SAN ANGELO, Texas — Children from a polygamist sect were the only subjects on the docket Monday at a west Texas courthouse where five judges began handling hundreds of hearings that attorneys for the children's parents decried for their cookie-cutter approach.
State child welfare officials gave each of the more than 460 children in state custody the same template plan for parents to follow, and judges made few changes. But parents remained without answers to important questions, including whether a requirement that the children live in a "safe" environment means they can't return to the Yearning For Zion Ranch.
Donna Guion, an attorney for the mother of a 6-year-old son of the sect's jailed prophet, Warren Jeffs, complained the plans were so vague they would be impossible to satisfy and were contingent on psychological evaluations likely to take weeks more to complete.
"This plan is so vague and so broad that my client has no idea what she can do now," Guion said of the boy's mother.
Dozens of mothers in prairie dresses and fathers in button-down shirts, flanked by pro bono lawyers from the state's most prestigious firms as well as Legal Aid, arrived at the Tom Green County Courthouse hoping to learn what exactly they must to do regain custody of their children.
"What the parents are trying to find out here is what they need to do to get their children back, and there's no clear answer to that," said Rod Parker, spokesman for the Fundamentalist Church of Jesus Christ of Latter-day Saints, which runs the ranch in Eldorado.
The hearings in nearby San Angelo are scheduled to run for the next three weeks, and none of the judges would allow any discussion about whether the initial grounds for removing the children in a raid of the ranch last month were valid. It probably will be months before the cases are reviewed again in court.

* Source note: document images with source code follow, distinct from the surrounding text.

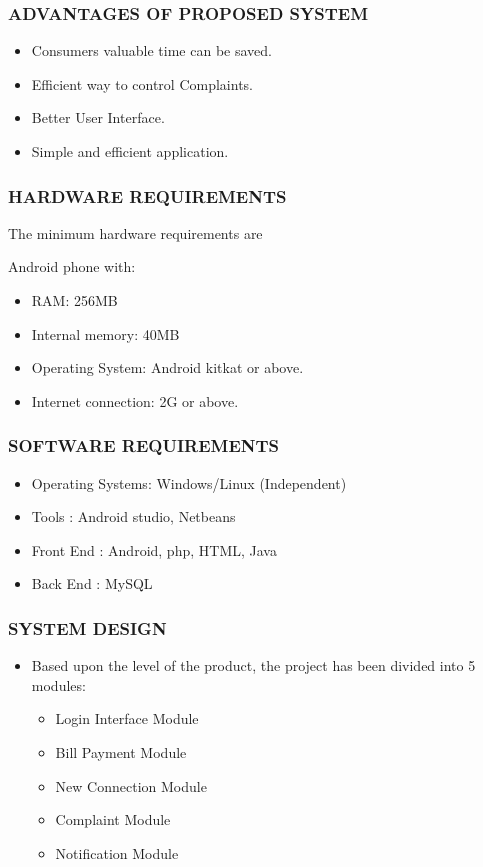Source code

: \documentclass{beamer} %
\theoremstyle{definition} %
\begin{document}
\begin{frame}
\frametitle{ADVANTAGES OF PROPOSED SYSTEM}
\begin{itemize}
		\item  Consumers valuable time can be saved.
		\item Efficient way to control Complaints.
		\item Better User Interface.
		\item Simple and efficient application.
\end{itemize}
\end{frame}
\begin{frame}
\frametitle {HARDWARE REQUIREMENTS}
 The minimum hardware requirements are
 \par 
 Android phone with:
\begin{itemize}

	\item  RAM: 256MB
	\item Internal memory: 40MB
	\item Operating System: Android kitkat or above.
	\item Internet connection: 2G or above.
	
	
	
\end{itemize}
\end{frame}
\begin{frame}
\frametitle {SOFTWARE REQUIREMENTS }
\begin{itemize}
	\item Operating Systems: Windows/Linux (Independent)
	\item Tools : Android studio, Netbeans
	\item Front End : Android, php, HTML, Java
	\item Back End : MySQL

	
	
\end{itemize}
\end{frame}

\begin{frame}
\frametitle{SYSTEM DESIGN }
\begin{itemize}
\item Based upon the level of the product, the project has been divided into 5 modules:
\begin{itemize}
	\item Login Interface Module
	\item Bill Payment Module
	\item New Connection Module
	\item Complaint Module
	\item Notification Module
\end{itemize}
\end{itemize}
\end{frame}
\end{document}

Texas child welfare authorities argued that all the children, ranging from newborns to teenagers, should be removed from the ranch because the sect pushes underage girls into marriage and sex and encourages boys to become future perpetrators.
Church members insist there was no abuse. They say the one-size-fits-all action plan devised by the state's Child Protective Services doesn't take into account specific marriage arrangements or living circumstances.
Some members of the renegade Mormon sect lived in a communal setting in large log houses they built themselves. Others lived as traditional nuclear families in their own housing on the YFZ ranch.
Child Protective Services spokeswoman Shari Pulliam said the plans look similar now but will be customized as officials get more information.
"It's logical they all look the same. All the children were removed from the same address at the same time for the same reason," she said. But "it's an evolving plan."
All the plans call for parenting classes, vocational training for the parents and require the parents to prove they can support their children. They also call for safe living environments, though they offer no specifics. The parents will be required to outline their plans for earning a living and living arrangements.
The plan does not require parents to renounce polygamy or guarantee that their daughters won't be married before the age of consent, which in Texas is 17.
The children were removed from the ranch during an April 3 raid that began after someone called a domestic abuse hot line claiming to be a pregnant 16-year-old abused by a much older husband. The girl has never been found, and authorities are investigating whether the calls were a hoax.